===== Task data =====
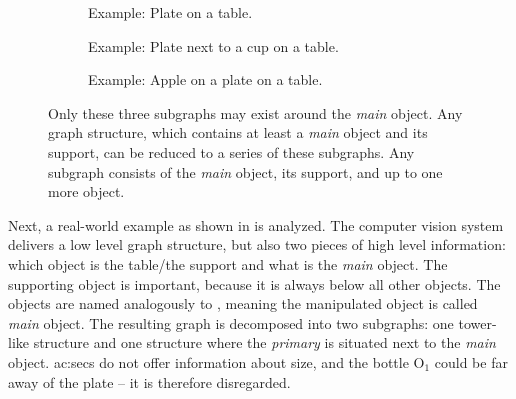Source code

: \begin{figure}[]
  \begin{subfigure}[]{0.3\textwidth}
    \centering
    
    \caption{Example: Plate on a table.}
    \label{fig:sec_structuralinformation_structures_1}
  \end{subfigure}
  \hfill
  \begin{subfigure}[]{0.3\textwidth}
    \centering
    
    \caption{Example: Plate next to a cup on a table.}
    \label{fig:sec_structuralinformation_structures_2}
  \end{subfigure}
  \hfill
  \begin{subfigure}[]{0.3\textwidth}
    \centering
    
    \caption{Example: Apple on a plate on a table.}
    \label{fig:sec_structuralinformation_structures_3}
  \end{subfigure}
  \caption{Only these three subgraphs may exist around the \emph{main} object. Any graph structure, which contains at least a \emph{main} object and its support, can be reduced to a series of these subgraphs. Any subgraph consists of the \emph{main} object, its support, and up to one more object.}
  \label{fig:sec_structuralinformation_structures}
\end{figure}

Next, a real-world example as shown in  is analyzed.
The computer vision system delivers a low level graph structure, but also two pieces of high level information: which object is the table/the support and what is the \emph{main} object.
The supporting object is important, because it is always below all other objects.
The objects are named analogously to , meaning the manipulated object is called \emph{main} object.
The resulting graph is decomposed into two subgraphs: one tower-like structure and one structure where the \emph{primary} is situated next to the \emph{main} object.
\glspl{ac:sec} do not offer information about size, and the bottle O$_1$ could be far away of the plate -- it is therefore disregarded.

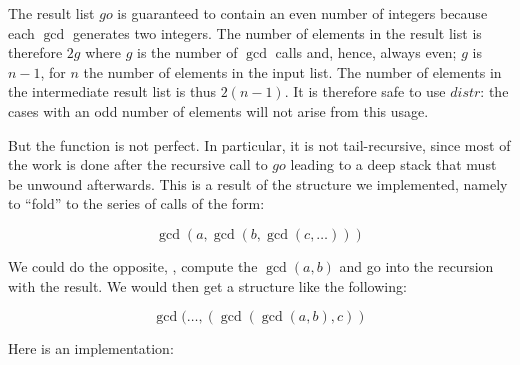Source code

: \documentclass{scrreprt}
\newcommand{\Varid}[1]{\mathit{#1}}
\begin{document}
The result list \ensuremath{\Varid{go}} is guaranteed to contain an even
number of integers because each $\gcd$ generates
two integers. The number of elements in the result
list is therefore $2g$ where $g$ is the number
of $\gcd$ calls and, hence, always even;
$g$ is $n-1$, for $n$
the number of elements in the input list.
The number of elements in the intermediate
result list is thus $2(n-1)$.
It is therefore safe to use \ensuremath{\Varid{distr}}:
the cases with an odd number of elements
will not arise from this usage.

But the function is not perfect.
In particular, it is not tail-recursive,
since most of the work is done after
the recursive call to \ensuremath{\Varid{go}} leading
to a deep stack that must be unwound afterwards.
This is a result of the structure
we implemented, namely to ``fold''
to the series of calls of the form:

\[
\gcd(a, \gcd(b, \gcd(c, \dots)))
\]

We could do the opposite, \ie,
compute the $\gcd(a,b)$ and go
into the recursion with the result.
We would then get a structure like the following:

\[
\gcd(\dots, (\gcd(\gcd(a, b), c))
\]

Here is an implementation:
\end{document}
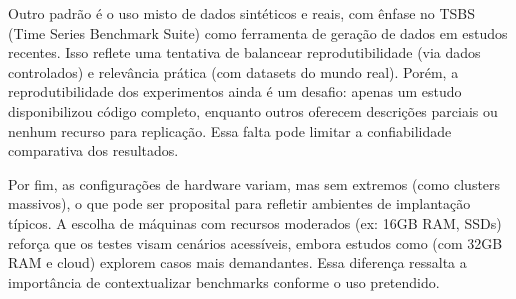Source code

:Outro padrão é o uso misto de dados sintéticos e reais, com ênfase no TSBS (Time Series Benchmark Suite) como ferramenta de geração de dados em estudos recentes. Isso reflete uma tentativa de balancear reprodutibilidade (via dados controlados) e relevância prática (com datasets do mundo real). Porém, a reprodutibilidade dos experimentos ainda é um desafio: apenas um estudo disponibilizou código completo, enquanto outros oferecem descrições parciais ou nenhum recurso para replicação. Essa falta pode limitar a confiabilidade comparativa dos resultados.

Por fim, as configurações de hardware variam, mas sem extremos (como clusters massivos), o que pode ser proposital para refletir ambientes de implantação típicos. A escolha de máquinas com recursos moderados (ex: 16GB RAM, SSDs) reforça que os testes visam cenários acessíveis, embora estudos como  (com 32GB RAM e cloud) explorem casos mais demandantes. Essa diferença ressalta a importância de contextualizar benchmarks conforme o uso pretendido.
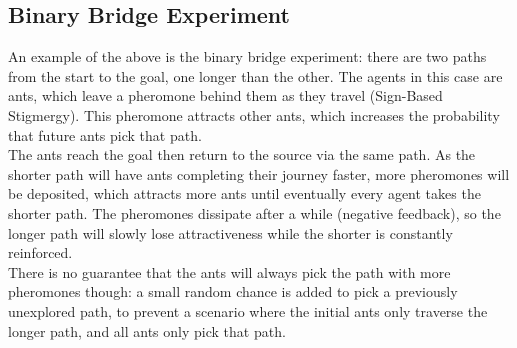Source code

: \subsection{Binary Bridge Experiment}
An example of the above is the binary bridge experiment: there are two paths from the start to the goal, one longer than the other. The agents in this case are ants, which leave a pheromone behind them as they travel (Sign-Based Stigmergy). This pheromone attracts other ants, which increases the probability that future ants pick that path.\\
The ants reach the goal then return to the source via the same path. As the shorter path will have ants completing their journey faster, more pheromones will be deposited, which attracts more ants until eventually every agent takes the shorter path. The pheromones dissipate after a while (negative feedback), so the longer path will slowly lose attractiveness while the shorter is constantly reinforced.\\ 
There is no guarantee that the ants will always pick the path with more pheromones though: a small random chance is added to pick a previously  unexplored path, to prevent a scenario where the initial ants only traverse the longer path, and all ants only pick that path.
=====
# [Exercise]
Restate the data word for word and exclude every picture.

# [Solved problem]
Source code

: \begin{figure}[]
  \begin{subfigure}[]{0.3\textwidth}
    \centering
    
    \caption{Example: Plate on a table.}
    \label{fig:sec_structuralinformation_structures_1}
  \end{subfigure}
  \hfill
  \begin{subfigure}[]{0.3\textwidth}
    \centering
    
    \caption{Example: Plate next to a cup on a table.}
    \label{fig:sec_structuralinformation_structures_2}
  \end{subfigure}
  \hfill
  \begin{subfigure}[]{0.3\textwidth}
    \centering
    
    \caption{Example: Apple on a plate on a table.}
    \label{fig:sec_structuralinformation_structures_3}
  \end{subfigure}
  \caption{Only these three subgraphs may exist around the \emph{main} object. Any graph structure, which contains at least a \emph{main} object and its support, can be reduced to a series of these subgraphs. Any subgraph consists of the \emph{main} object, its support, and up to one more object.}
  \label{fig:sec_structuralinformation_structures}
\end{figure}

Next, a real-world example as shown in  is analyzed.
The computer vision system delivers a low level graph structure, but also two pieces of high level information: which object is the table/the support and what is the \emph{main} object.
The supporting object is important, because it is always below all other objects.
The objects are named analogously to , meaning the manipulated object is called \emph{main} object.
The resulting graph is decomposed into two subgraphs: one tower-like structure and one structure where the \emph{primary} is situated next to the \emph{main} object.
\glspl{ac:sec} do not offer information about size, and the bottle O$_1$ could be far away of the plate -- it is therefore disregarded.

Source code

: \documentclass{scrreprt}
\newcommand{\Varid}[1]{\mathit{#1}}
\begin{document}
The result list \ensuremath{\Varid{go}} is guaranteed to contain an even
number of integers because each $\gcd$ generates
two integers. The number of elements in the result
list is therefore $2g$ where $g$ is the number
of $\gcd$ calls and, hence, always even;
$g$ is $n-1$, for $n$
the number of elements in the input list.
The number of elements in the intermediate
result list is thus $2(n-1)$.
It is therefore safe to use \ensuremath{\Varid{distr}}:
the cases with an odd number of elements
will not arise from this usage.

But the function is not perfect.
In particular, it is not tail-recursive,
since most of the work is done after
the recursive call to \ensuremath{\Varid{go}} leading
to a deep stack that must be unwound afterwards.
This is a result of the structure
we implemented, namely to ``fold''
to the series of calls of the form:

\[
\gcd(a, \gcd(b, \gcd(c, \dots)))
\]

We could do the opposite, \ie,
compute the $\gcd(a,b)$ and go
into the recursion with the result.
We would then get a structure like the following:

\[
\gcd(\dots, (\gcd(\gcd(a, b), c))
\]

Here is an implementation:
\end{document}
Source code

:Outro padrão é o uso misto de dados sintéticos e reais, com ênfase no TSBS (Time Series Benchmark Suite) como ferramenta de geração de dados em estudos recentes. Isso reflete uma tentativa de balancear reprodutibilidade (via dados controlados) e relevância prática (com datasets do mundo real). Porém, a reprodutibilidade dos experimentos ainda é um desafio: apenas um estudo disponibilizou código completo, enquanto outros oferecem descrições parciais ou nenhum recurso para replicação. Essa falta pode limitar a confiabilidade comparativa dos resultados.

Por fim, as configurações de hardware variam, mas sem extremos (como clusters massivos), o que pode ser proposital para refletir ambientes de implantação típicos. A escolha de máquinas com recursos moderados (ex: 16GB RAM, SSDs) reforça que os testes visam cenários acessíveis, embora estudos como  (com 32GB RAM e cloud) explorem casos mais demandantes. Essa diferença ressalta a importância de contextualizar benchmarks conforme o uso pretendido.
Source code

: \subsection{Binary Bridge Experiment}
An example of the above is the binary bridge experiment: there are two paths from the start to the goal, one longer than the other. The agents in this case are ants, which leave a pheromone behind them as they travel (Sign-Based Stigmergy). This pheromone attracts other ants, which increases the probability that future ants pick that path.\\
The ants reach the goal then return to the source via the same path. As the shorter path will have ants completing their journey faster, more pheromones will be deposited, which attracts more ants until eventually every agent takes the shorter path. The pheromones dissipate after a while (negative feedback), so the longer path will slowly lose attractiveness while the shorter is constantly reinforced.\\ 
There is no guarantee that the ants will always pick the path with more pheromones though: a small random chance is added to pick a previously  unexplored path, to prevent a scenario where the initial ants only traverse the longer path, and all ants only pick that path.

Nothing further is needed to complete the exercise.